Whittle emphasises that they didn’t want to copy Herringbone, which is why the offering here focuses on new dishes that aren’t all designed to share.

For appetisers, there are Smoky Bay oysters and a crispy sweet tomato, fennel and gorgonzola tart. Entrees include an escabeche of garfish and a smoked pork rillette with crispy fig and maple bread, while a spaghetti vongole gets top billing in the main courses.

While Trak serves up grilled porterhouse and sticky beef short ribs, it also offers lighter mains, including a raw tuna and goat’s curd dish. For dessert, you can choose between a semifreddo of pistachio or a white chocolate and mascarpone sorbet.
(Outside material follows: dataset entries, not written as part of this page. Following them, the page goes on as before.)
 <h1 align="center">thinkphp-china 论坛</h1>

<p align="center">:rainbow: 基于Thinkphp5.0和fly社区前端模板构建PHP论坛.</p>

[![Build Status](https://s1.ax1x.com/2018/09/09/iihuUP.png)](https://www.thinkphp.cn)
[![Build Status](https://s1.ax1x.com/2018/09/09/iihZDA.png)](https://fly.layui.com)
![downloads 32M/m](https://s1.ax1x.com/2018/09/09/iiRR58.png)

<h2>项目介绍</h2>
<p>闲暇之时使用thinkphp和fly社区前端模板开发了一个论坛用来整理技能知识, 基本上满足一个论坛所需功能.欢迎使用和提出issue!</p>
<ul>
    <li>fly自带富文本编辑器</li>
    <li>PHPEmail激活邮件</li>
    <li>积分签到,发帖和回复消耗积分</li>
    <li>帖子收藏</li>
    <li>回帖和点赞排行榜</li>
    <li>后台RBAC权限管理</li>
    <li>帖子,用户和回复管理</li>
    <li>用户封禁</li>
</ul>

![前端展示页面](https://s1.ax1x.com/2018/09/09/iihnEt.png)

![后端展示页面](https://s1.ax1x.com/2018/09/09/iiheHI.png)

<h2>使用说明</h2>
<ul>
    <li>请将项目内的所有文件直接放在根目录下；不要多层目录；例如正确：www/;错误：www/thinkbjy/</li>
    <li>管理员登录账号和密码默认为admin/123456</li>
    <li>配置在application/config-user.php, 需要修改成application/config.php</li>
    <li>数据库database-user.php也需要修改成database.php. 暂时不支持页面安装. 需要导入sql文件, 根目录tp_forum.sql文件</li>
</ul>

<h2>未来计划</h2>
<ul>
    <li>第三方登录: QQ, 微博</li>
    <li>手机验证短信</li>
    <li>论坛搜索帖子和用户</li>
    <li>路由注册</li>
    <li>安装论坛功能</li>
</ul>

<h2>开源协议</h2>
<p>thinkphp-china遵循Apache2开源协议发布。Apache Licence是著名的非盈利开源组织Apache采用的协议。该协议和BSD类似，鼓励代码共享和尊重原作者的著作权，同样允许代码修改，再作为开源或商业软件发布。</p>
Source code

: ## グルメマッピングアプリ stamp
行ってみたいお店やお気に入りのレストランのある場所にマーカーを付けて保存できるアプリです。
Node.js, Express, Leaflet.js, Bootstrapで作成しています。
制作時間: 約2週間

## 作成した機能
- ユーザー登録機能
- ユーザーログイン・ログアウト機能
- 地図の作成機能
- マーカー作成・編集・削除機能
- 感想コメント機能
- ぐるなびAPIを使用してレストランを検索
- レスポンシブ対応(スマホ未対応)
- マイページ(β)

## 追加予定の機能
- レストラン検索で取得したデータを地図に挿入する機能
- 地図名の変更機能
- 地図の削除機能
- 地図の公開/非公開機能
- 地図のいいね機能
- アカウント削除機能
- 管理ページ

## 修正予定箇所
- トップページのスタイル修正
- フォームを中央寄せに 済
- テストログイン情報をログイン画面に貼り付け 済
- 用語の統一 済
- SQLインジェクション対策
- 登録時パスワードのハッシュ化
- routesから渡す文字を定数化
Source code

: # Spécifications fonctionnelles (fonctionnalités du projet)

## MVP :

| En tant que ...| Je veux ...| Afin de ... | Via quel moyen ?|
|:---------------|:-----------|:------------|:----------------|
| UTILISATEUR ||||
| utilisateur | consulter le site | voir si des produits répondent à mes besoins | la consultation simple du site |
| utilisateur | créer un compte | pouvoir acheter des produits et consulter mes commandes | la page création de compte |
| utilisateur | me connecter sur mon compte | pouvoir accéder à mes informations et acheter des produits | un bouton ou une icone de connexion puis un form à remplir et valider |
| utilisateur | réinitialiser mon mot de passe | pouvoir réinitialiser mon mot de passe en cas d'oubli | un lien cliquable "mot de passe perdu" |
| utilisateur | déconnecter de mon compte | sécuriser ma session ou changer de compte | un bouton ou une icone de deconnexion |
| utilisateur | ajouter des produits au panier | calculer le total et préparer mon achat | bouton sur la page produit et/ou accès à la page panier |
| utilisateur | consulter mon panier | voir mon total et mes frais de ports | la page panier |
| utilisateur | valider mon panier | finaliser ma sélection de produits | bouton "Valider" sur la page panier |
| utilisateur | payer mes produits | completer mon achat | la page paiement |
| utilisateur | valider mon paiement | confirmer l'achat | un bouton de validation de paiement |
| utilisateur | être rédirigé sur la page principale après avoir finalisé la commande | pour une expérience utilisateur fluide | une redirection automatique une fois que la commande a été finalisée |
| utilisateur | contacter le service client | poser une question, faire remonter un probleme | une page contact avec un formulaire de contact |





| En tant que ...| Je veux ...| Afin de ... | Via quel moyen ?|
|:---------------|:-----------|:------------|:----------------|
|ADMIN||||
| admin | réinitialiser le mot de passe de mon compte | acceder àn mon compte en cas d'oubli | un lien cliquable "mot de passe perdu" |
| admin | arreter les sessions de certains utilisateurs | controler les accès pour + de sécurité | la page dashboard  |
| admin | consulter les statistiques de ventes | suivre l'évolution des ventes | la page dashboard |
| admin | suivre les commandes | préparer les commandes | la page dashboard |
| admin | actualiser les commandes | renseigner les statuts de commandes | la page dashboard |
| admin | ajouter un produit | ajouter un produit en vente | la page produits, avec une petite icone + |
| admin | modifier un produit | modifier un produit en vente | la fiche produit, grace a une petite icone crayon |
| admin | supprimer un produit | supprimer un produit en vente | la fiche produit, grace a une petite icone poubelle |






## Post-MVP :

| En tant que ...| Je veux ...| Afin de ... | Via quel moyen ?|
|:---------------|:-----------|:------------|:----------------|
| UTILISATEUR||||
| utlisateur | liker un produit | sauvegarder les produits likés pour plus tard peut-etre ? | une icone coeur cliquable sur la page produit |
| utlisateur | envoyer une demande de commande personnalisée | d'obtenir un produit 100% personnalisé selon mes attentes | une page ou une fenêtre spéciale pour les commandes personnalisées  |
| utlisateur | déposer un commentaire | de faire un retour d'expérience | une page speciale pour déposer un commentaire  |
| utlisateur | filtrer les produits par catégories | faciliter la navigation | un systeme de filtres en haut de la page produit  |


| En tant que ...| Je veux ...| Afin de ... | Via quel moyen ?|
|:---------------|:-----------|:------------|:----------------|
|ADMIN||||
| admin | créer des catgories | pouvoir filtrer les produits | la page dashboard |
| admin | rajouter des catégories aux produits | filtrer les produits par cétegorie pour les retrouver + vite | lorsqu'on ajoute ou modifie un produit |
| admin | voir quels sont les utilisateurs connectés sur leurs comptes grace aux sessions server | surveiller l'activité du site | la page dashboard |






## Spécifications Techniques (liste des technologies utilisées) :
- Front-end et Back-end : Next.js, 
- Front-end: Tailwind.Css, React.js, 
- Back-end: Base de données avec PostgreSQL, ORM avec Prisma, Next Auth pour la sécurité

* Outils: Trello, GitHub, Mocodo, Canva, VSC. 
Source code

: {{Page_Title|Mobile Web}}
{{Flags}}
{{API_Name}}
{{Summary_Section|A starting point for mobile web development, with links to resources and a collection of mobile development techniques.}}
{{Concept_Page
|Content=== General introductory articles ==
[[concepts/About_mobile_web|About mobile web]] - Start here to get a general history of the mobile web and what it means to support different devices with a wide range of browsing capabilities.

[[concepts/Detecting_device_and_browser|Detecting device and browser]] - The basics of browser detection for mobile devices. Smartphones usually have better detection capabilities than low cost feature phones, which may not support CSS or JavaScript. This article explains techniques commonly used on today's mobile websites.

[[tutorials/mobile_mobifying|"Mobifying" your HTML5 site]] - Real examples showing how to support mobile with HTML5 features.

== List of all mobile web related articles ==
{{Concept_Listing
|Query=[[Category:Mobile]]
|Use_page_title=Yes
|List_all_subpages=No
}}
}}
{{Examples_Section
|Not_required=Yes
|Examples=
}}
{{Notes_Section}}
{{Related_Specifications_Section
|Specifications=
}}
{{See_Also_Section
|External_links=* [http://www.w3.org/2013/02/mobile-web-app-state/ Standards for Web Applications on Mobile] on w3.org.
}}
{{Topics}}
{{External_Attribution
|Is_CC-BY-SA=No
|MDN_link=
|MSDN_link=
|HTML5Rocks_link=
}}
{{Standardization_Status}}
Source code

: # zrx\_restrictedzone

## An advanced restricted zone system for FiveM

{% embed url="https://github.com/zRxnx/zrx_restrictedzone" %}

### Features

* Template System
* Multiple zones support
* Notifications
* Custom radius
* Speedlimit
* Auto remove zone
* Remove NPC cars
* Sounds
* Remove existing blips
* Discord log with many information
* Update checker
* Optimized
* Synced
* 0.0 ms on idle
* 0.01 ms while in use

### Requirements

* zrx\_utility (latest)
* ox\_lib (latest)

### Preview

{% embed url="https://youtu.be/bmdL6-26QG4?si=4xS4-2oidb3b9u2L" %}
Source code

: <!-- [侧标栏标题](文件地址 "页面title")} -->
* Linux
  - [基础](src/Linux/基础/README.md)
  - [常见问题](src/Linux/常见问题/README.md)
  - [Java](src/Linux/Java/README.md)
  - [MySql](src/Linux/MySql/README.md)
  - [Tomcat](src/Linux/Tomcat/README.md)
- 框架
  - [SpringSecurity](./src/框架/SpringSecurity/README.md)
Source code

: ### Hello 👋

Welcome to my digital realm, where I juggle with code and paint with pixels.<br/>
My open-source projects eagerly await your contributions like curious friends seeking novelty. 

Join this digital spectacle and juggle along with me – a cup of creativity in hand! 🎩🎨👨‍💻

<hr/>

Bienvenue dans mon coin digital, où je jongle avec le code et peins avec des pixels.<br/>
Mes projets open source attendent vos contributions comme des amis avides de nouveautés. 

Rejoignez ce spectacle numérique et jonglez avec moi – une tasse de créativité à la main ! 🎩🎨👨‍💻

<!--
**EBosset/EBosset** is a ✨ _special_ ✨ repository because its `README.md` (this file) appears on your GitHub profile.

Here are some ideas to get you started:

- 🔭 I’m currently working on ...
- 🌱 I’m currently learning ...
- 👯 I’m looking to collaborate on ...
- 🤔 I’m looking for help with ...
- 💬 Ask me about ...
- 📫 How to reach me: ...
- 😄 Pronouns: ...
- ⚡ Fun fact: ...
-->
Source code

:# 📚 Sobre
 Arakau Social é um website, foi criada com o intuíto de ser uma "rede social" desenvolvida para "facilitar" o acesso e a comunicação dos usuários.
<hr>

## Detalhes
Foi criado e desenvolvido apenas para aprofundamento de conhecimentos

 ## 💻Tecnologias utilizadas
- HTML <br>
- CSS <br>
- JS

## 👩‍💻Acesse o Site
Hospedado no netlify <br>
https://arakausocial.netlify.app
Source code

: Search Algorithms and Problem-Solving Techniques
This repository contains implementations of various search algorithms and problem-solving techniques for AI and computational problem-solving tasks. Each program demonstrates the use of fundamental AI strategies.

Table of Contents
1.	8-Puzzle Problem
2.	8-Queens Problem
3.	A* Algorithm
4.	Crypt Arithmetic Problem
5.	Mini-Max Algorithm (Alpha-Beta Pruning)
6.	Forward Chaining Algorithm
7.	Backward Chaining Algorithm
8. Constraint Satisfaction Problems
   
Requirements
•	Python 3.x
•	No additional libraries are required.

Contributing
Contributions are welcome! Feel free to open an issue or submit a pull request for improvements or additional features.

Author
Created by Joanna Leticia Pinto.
“There’re fads in restaurants and people copy one another, and I think that’s all really healthy, but there’s also a lot of classic stuff that’s been sort of forgotten about. So, when I say back to basics, I mean just presenting and cooking food in a way that’s focusing on what you are doing and not about the chef’s ego or Instagram or any crap like that. It’s about the customer and putting something on the plate that’s interesting and tastes good.”

Whittle’s desire for low-key luxury is perfectly echoed in the restaurant’s discrete location. While it’s on one of Adelaide’s busiest arterial roads, Trak is a blink-and-you’ll-miss-it affair, shielded by terracotta-coloured blinds and sandwiched between a Petbarn and a cake-making business. Steeped in Adelaide folklore, the Trak space was originally occupied by Grimaldi’s – an Adelaide institution that, for three decades, fed local cinemagoers visiting the lauded Trak Cinema upstairs.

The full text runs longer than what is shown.